The entrepreneur said she attended GES in the hopes of learning how to market her nascent business, how to scale it to increase users, and to find global opportunities. “I wanted to connect with potential investors and leaders in health care,” said Agarawal, adding she is still in the family and friends round of investors.
Agarawal added that she found it difficult to connect with investors at the summit. “There are very few factors to relate with,” she said, noting that investors tend to gravitate towards entrepreneurs with whom they feel a connection.
“I’m 39 years old, I don’t drink, I don’t smoke, and I’m a vegetarian. It’s hard to find investors with the same demographics as me,” said Agarawal with a rueful laugh. “With male founders, the questions are more positive, such as growth strategies. With women founders, the questions are more negative, focusing on handling risk,” she said, noting that the question of risk is moot, as women are more conservative in taking on risk.
Ivanka Trump somewhat overshadowed the event, said Agarawal, adding that the focus was on the president’s daughter, rather than women entrepreneurs who seldom have opportunities to be in the limelight.
Purnima Voria, founder and CEO of the National U.S. India Chamber of Commerce, told India-West she was inspired by Ivanka Trump and her message for global female entrepreneurs. “People want to see successful women in business,” she said, noting that Ivanka Trump — who has her own line of clothing, shoes and accessories — understands the challenges of start-ups, as an entrepreneur herself.
“I told her ‘Ivanka,’ you rock,’” said Voria of her brief meeting with Trump at GES.
Voria went beyond the summit to attend a meeting with the Goa Chamber of Commerce and Goa Chief Minister Manohar Parrikar, India’s former defense minister, at which a memorandum of understanding was signed to promote bilateral trade and investment between the U.S. and Goa.
Voria said one of the ideas she discussed at the summit was an “Older Women’s League,” for women entrepreneurs over 40 to help them get back into the business world and to create new businesses. Voria has created the model in the U.S., and now hopes to bring it to India, adding mentor-mentee relationships between leaders in both countries. She also wants to bring the model to women in India’s villages, and in Tier II and III cities, which are often overlooked by investors.
Indian American investor Venktesh Shukla, managing director of Monta Vista Capital, chaired a panel discussion on the first day of the summit: “The Missing Middle: Making the Leap.” Panelists Vani Kola, managing director of Kalaari Capital, and Lavanya Nalli Ramanathan, vice chairman of the Nalli Group of Companies, discussed opportunities for financing for companies in the mid-stages of growth, where capital is often unavailable.

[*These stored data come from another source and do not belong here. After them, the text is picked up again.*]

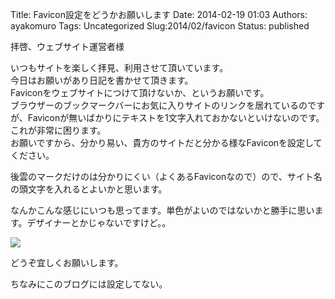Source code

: Title: Favicon設定をどうかお願いします
Date: 2014-02-19 01:03
Authors: ayakomuro
Tags:  Uncategorized
Slug:2014/02/favicon
Status: published

拝啓、ウェブサイト運営者様




いつもサイトを楽しく拝見、利用させて頂いています。  
今日はお願いがあり日記を書かせて頂きます。  
Faviconをウェブサイトにつけて頂けないか、というお願いです。  
ブラウザーのブックマークバーにお気に入りサイトのリンクを居れているのですが、Faviconが無いばかりにテキストを1文字入れておかないといけないのです。  
これが非常に困ります。  
お願いですから、分かり易い、貴方のサイトだと分かる様なFaviconを設定してください。

後雲のマークだけのは分かりにくい（よくあるFaviconなので）ので、サイト名の頭文字を入れるとよいかと思います。









なんかこんな感じにいつも思ってます。単色がよいのではないかと勝手に思います。デザイナーとかじゃないですけど。。



[![](http://4.bp.blogspot.com/-6cOnqKISVoo/UwQCn79uU9I/AAAAAAAAaLI/_8c883bKJbw/s1600/%E3%82%B9%E3%82%AF%E3%83%AA%E3%83%BC%E3%83%B3%E3%82%B7%E3%83%A7%E3%83%83%E3%83%88+2014-02-19+9.54.49.png)](http://4.bp.blogspot.com/-6cOnqKISVoo/UwQCn79uU9I/AAAAAAAAaLI/_8c883bKJbw/s1600/%E3%82%B9%E3%82%AF%E3%83%AA%E3%83%BC%E3%83%B3%E3%82%B7%E3%83%A7%E3%83%83%E3%83%88+2014-02-19+9.54.49.png)



どうぞ宜しくお願いします。

ちなみにこのブログには設定してない。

Shukla told India-West: “India is one country which does not discriminate in business on the basis of gender.” He added that discrimination was more likely to be based on caste and class. “Investors are considering ‘does this get me more money?’” he said. “There is a fundamental shift in India, where the idea of taking control of your destiny and doing things for yourself has become fashionable.”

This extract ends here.